## TASK ITEM
The whole listing is to be given again without alteration, except that its pictures are dropped.

## DATA SHOWN

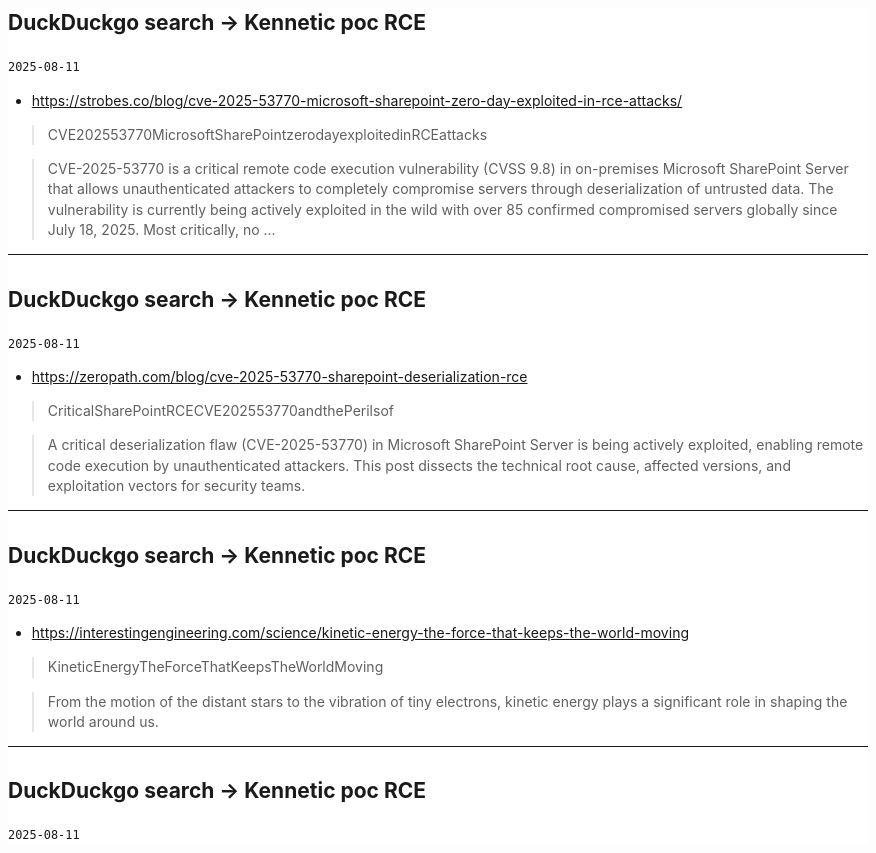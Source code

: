 
## DuckDuckgo search -> Kennetic poc RCE
`2025-08-11`

* https://strobes.co/blog/cve-2025-53770-microsoft-sharepoint-zero-day-exploited-in-rce-attacks/

<blockquote>
 CVE202553770MicrosoftSharePointzerodayexploitedinRCEattacks
</blockquote>
<blockquote>
CVE-2025-53770 is a critical remote code execution vulnerability (CVSS 9.8) in on-premises Microsoft SharePoint Server that allows unauthenticated attackers to completely compromise servers through deserialization of untrusted data. The vulnerability is currently being actively exploited in the wild with over 85 confirmed compromised servers globally since July 18, 2025. Most critically, no ...
</blockquote>

---

## DuckDuckgo search -> Kennetic poc RCE
`2025-08-11`

* https://zeropath.com/blog/cve-2025-53770-sharepoint-deserialization-rce

<blockquote>
 CriticalSharePointRCECVE202553770andthePerilsof
</blockquote>
<blockquote>
A critical deserialization flaw (CVE-2025-53770) in Microsoft SharePoint Server is being actively exploited, enabling remote code execution by unauthenticated attackers. This post dissects the technical root cause, affected versions, and exploitation vectors for security teams.
</blockquote>

---

## DuckDuckgo search -> Kennetic poc RCE
`2025-08-11`

* https://interestingengineering.com/science/kinetic-energy-the-force-that-keeps-the-world-moving

<blockquote>
 KineticEnergyTheForceThatKeepsTheWorldMoving
</blockquote>
<blockquote>
From the motion of the distant stars to the vibration of tiny electrons, kinetic energy plays a significant role in shaping the world around us.
</blockquote>

---

## DuckDuckgo search -> Kennetic poc RCE
`2025-08-11`
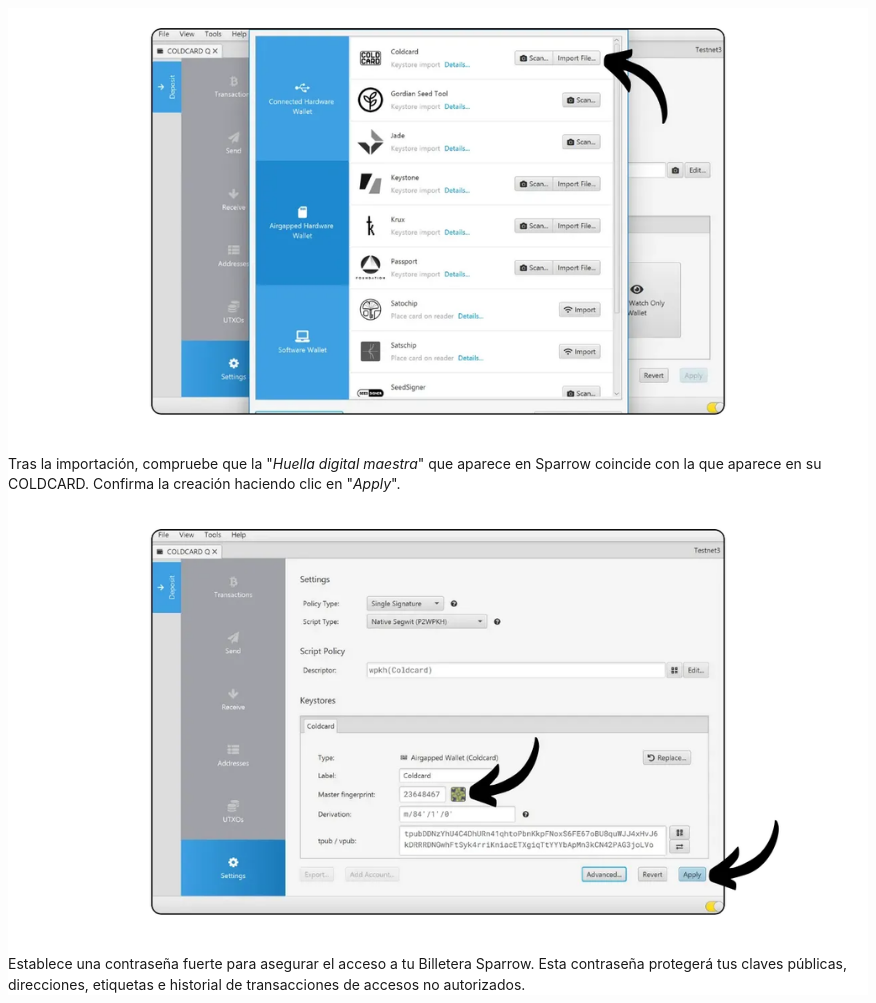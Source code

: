 ![CCQ](assets/fr/048.webp)

Tras la importación, compruebe que la "*Huella digital maestra*" que aparece en Sparrow coincide con la que aparece en su COLDCARD. Confirma la creación haciendo clic en "*Apply*".

![CCQ](assets/fr/049.webp)

Establece una contraseña fuerte para asegurar el acceso a tu Billetera Sparrow. Esta contraseña protegerá tus claves públicas, direcciones, etiquetas e historial de transacciones de accesos no autorizados.
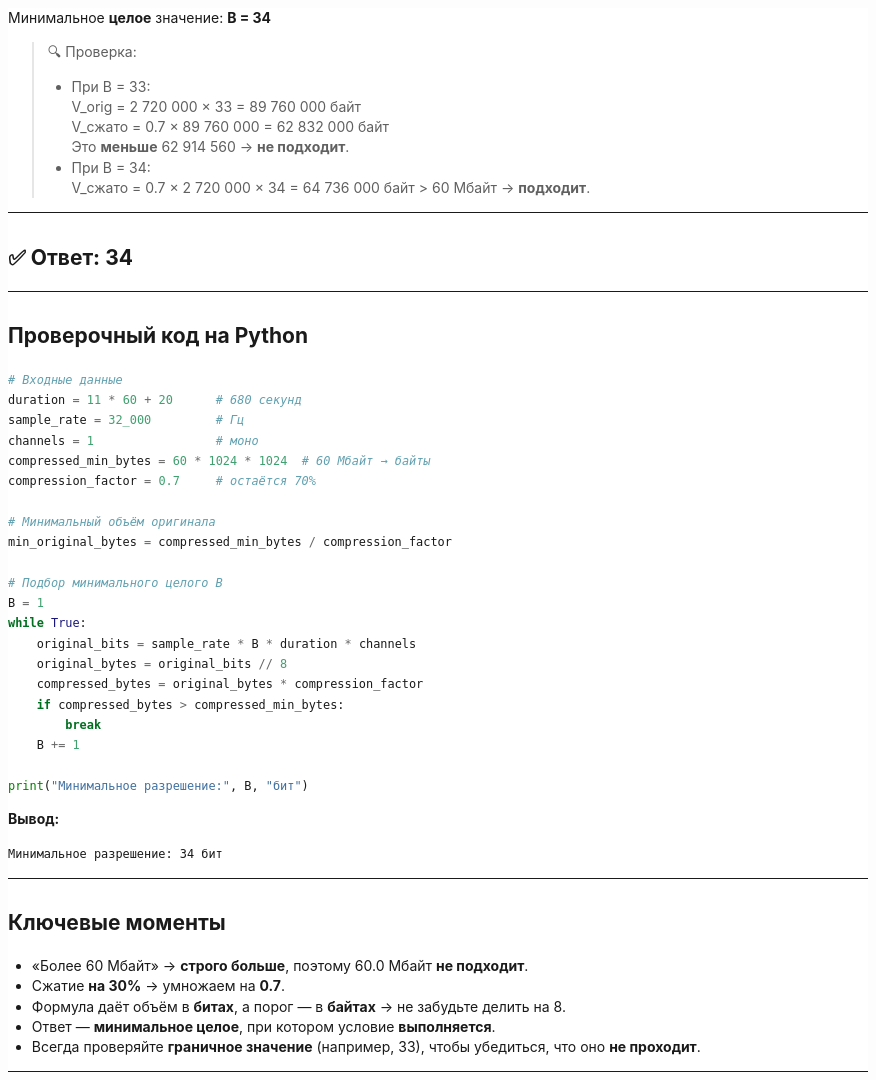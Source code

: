 Минимальное **целое** значение: **B = 34**

> 🔍 Проверка:  
> - При B = 33:  
>   V_orig = 2 720 000 × 33 = 89 760 000 байт  
>   V_сжато = 0.7 × 89 760 000 = 62 832 000 байт  
>   Это **меньше** 62 914 560 → **не подходит**.  
> - При B = 34:  
>   V_сжато = 0.7 × 2 720 000 × 34 = 64 736 000 байт > 60 Мбайт → **подходит**.

---

## ✅ Ответ: **34**

---

## Проверочный код на Python

```python
# Входные данные
duration = 11 * 60 + 20      # 680 секунд
sample_rate = 32_000         # Гц
channels = 1                 # моно
compressed_min_bytes = 60 * 1024 * 1024  # 60 Мбайт → байты
compression_factor = 0.7     # остаётся 70%

# Минимальный объём оригинала
min_original_bytes = compressed_min_bytes / compression_factor

# Подбор минимального целого B
B = 1
while True:
    original_bits = sample_rate * B * duration * channels
    original_bytes = original_bits // 8
    compressed_bytes = original_bytes * compression_factor
    if compressed_bytes > compressed_min_bytes:
        break
    B += 1

print("Минимальное разрешение:", B, "бит")
```

**Вывод:**
```
Минимальное разрешение: 34 бит
```

---

## Ключевые моменты

- «Более 60 Мбайт» → **строго больше**, поэтому 60.0 Мбайт **не подходит**.  
- Сжатие **на 30%** → умножаем на **0.7**.  
- Формула даёт объём в **битах**, а порог — в **байтах** → не забудьте делить на 8.  
- Ответ — **минимальное целое**, при котором условие **выполняется**.  
- Всегда проверяйте **граничное значение** (например, 33), чтобы убедиться, что оно **не проходит**.

---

## RESPONSE
Source code

: 
## DuckDuckgo search -> Kennetic poc RCE
`2025-08-11`

* https://strobes.co/blog/cve-2025-53770-microsoft-sharepoint-zero-day-exploited-in-rce-attacks/

<blockquote>
 CVE202553770MicrosoftSharePointzerodayexploitedinRCEattacks
</blockquote>
<blockquote>
CVE-2025-53770 is a critical remote code execution vulnerability (CVSS 9.8) in on-premises Microsoft SharePoint Server that allows unauthenticated attackers to completely compromise servers through deserialization of untrusted data. The vulnerability is currently being actively exploited in the wild with over 85 confirmed compromised servers globally since July 18, 2025. Most critically, no ...
</blockquote>

---

## DuckDuckgo search -> Kennetic poc RCE
`2025-08-11`

* https://zeropath.com/blog/cve-2025-53770-sharepoint-deserialization-rce

<blockquote>
 CriticalSharePointRCECVE202553770andthePerilsof
</blockquote>
<blockquote>
A critical deserialization flaw (CVE-2025-53770) in Microsoft SharePoint Server is being actively exploited, enabling remote code execution by unauthenticated attackers. This post dissects the technical root cause, affected versions, and exploitation vectors for security teams.
</blockquote>

---

## DuckDuckgo search -> Kennetic poc RCE
`2025-08-11`

* https://interestingengineering.com/science/kinetic-energy-the-force-that-keeps-the-world-moving

<blockquote>
 KineticEnergyTheForceThatKeepsTheWorldMoving
</blockquote>
<blockquote>
From the motion of the distant stars to the vibration of tiny electrons, kinetic energy plays a significant role in shaping the world around us.
</blockquote>

---

## DuckDuckgo search -> Kennetic poc RCE
`2025-08-11`
Source code

: ![CCQ](assets/fr/048.webp)

Tras la importación, compruebe que la "*Huella digital maestra*" que aparece en Sparrow coincide con la que aparece en su COLDCARD. Confirma la creación haciendo clic en "*Apply*".

![CCQ](assets/fr/049.webp)

Establece una contraseña fuerte para asegurar el acceso a tu Billetera Sparrow. Esta contraseña protegerá tus claves públicas, direcciones, etiquetas e historial de transacciones de accesos no autorizados.
Source code

: Минимальное **целое** значение: **B = 34**

> 🔍 Проверка:  
> - При B = 33:  
>   V_orig = 2 720 000 × 33 = 89 760 000 байт  
>   V_сжато = 0.7 × 89 760 000 = 62 832 000 байт  
>   Это **меньше** 62 914 560 → **не подходит**.  
> - При B = 34:  
>   V_сжато = 0.7 × 2 720 000 × 34 = 64 736 000 байт > 60 Мбайт → **подходит**.

---

## ✅ Ответ: **34**

---

## Проверочный код на Python

```python
# Входные данные
duration = 11 * 60 + 20      # 680 секунд
sample_rate = 32_000         # Гц
channels = 1                 # моно
compressed_min_bytes = 60 * 1024 * 1024  # 60 Мбайт → байты
compression_factor = 0.7     # остаётся 70%

# Минимальный объём оригинала
min_original_bytes = compressed_min_bytes / compression_factor

# Подбор минимального целого B
B = 1
while True:
    original_bits = sample_rate * B * duration * channels
    original_bytes = original_bits // 8
    compressed_bytes = original_bytes * compression_factor
    if compressed_bytes > compressed_min_bytes:
        break
    B += 1

print("Минимальное разрешение:", B, "бит")
```

**Вывод:**
```
Минимальное разрешение: 34 бит
```

---

## Ключевые моменты

- «Более 60 Мбайт» → **строго больше**, поэтому 60.0 Мбайт **не подходит**.  
- Сжатие **на 30%** → умножаем на **0.7**.  
- Формула даёт объём в **битах**, а порог — в **байтах** → не забудьте делить на 8.  
- Ответ — **минимальное целое**, при котором условие **выполняется**.  
- Всегда проверяйте **граничное значение** (например, 33), чтобы убедиться, что оно **не проходит**.

---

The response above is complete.